### DATA EXCERPTS
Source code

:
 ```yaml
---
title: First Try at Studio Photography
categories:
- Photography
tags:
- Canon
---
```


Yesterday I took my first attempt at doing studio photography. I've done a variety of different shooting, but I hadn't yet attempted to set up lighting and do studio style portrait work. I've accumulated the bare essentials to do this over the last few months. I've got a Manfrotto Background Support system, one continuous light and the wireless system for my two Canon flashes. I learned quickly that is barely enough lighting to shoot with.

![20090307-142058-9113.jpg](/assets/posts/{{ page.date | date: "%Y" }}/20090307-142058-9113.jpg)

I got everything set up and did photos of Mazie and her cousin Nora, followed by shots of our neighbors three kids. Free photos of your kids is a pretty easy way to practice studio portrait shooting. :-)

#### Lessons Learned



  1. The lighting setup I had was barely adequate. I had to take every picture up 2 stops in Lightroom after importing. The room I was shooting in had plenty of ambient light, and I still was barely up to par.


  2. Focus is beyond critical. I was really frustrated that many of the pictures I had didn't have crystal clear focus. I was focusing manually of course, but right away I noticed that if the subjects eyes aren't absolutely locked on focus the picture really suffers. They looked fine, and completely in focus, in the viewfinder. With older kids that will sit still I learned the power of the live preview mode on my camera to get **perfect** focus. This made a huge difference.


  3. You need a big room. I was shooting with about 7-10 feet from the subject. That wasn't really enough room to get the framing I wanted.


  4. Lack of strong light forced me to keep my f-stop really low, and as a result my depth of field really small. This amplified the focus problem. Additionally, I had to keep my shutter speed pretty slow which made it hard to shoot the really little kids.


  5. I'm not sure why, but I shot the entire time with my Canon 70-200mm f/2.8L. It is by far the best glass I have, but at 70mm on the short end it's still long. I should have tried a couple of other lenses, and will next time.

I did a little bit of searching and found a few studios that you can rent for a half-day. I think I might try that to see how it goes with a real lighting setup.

==

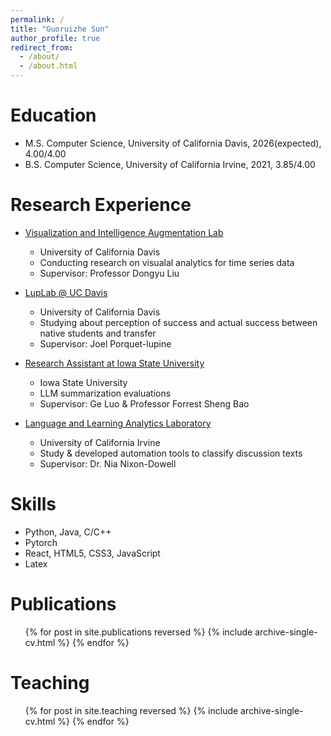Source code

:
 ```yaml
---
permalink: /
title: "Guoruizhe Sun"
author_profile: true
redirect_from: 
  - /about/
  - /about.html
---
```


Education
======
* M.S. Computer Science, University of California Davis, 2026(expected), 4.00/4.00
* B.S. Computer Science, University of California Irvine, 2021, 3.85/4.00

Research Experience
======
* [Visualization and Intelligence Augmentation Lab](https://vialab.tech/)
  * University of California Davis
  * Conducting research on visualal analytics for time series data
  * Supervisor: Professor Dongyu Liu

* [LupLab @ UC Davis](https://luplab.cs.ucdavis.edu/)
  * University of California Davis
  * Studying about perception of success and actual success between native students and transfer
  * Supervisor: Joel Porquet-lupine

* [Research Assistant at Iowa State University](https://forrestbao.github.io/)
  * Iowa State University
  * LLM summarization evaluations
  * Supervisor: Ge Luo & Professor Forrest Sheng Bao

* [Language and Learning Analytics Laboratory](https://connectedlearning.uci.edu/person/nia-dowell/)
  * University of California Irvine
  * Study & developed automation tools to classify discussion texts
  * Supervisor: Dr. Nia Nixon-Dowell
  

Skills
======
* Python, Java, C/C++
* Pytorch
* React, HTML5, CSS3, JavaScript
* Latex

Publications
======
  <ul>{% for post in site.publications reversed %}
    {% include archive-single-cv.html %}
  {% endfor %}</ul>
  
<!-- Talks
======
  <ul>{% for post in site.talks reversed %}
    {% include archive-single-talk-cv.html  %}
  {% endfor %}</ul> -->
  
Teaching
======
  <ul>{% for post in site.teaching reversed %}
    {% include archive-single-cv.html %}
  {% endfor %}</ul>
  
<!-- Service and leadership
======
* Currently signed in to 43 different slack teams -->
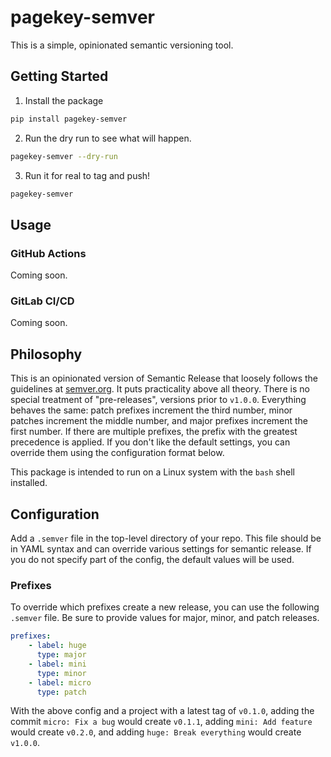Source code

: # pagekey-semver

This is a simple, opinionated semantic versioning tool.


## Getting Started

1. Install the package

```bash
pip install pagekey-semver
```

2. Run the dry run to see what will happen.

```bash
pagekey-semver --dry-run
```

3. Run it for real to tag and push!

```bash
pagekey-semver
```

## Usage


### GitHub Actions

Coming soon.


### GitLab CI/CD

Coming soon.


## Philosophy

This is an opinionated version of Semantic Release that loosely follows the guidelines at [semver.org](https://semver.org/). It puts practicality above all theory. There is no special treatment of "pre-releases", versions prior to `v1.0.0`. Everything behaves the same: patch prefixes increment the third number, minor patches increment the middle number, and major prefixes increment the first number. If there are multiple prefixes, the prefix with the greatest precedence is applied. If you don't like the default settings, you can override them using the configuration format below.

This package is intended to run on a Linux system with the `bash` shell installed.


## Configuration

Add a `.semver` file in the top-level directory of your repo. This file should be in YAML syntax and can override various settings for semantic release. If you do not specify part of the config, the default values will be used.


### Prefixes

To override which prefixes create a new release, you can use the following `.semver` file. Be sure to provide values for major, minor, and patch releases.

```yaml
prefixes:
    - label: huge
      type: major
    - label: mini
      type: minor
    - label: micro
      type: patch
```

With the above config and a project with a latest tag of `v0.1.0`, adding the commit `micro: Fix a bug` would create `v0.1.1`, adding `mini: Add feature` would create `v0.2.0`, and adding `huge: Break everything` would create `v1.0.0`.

### WHAT IS EXPECTED
How many lines in the listing above contain "State"? Give only the number.

### ANSWER TO THE EXERCISE
2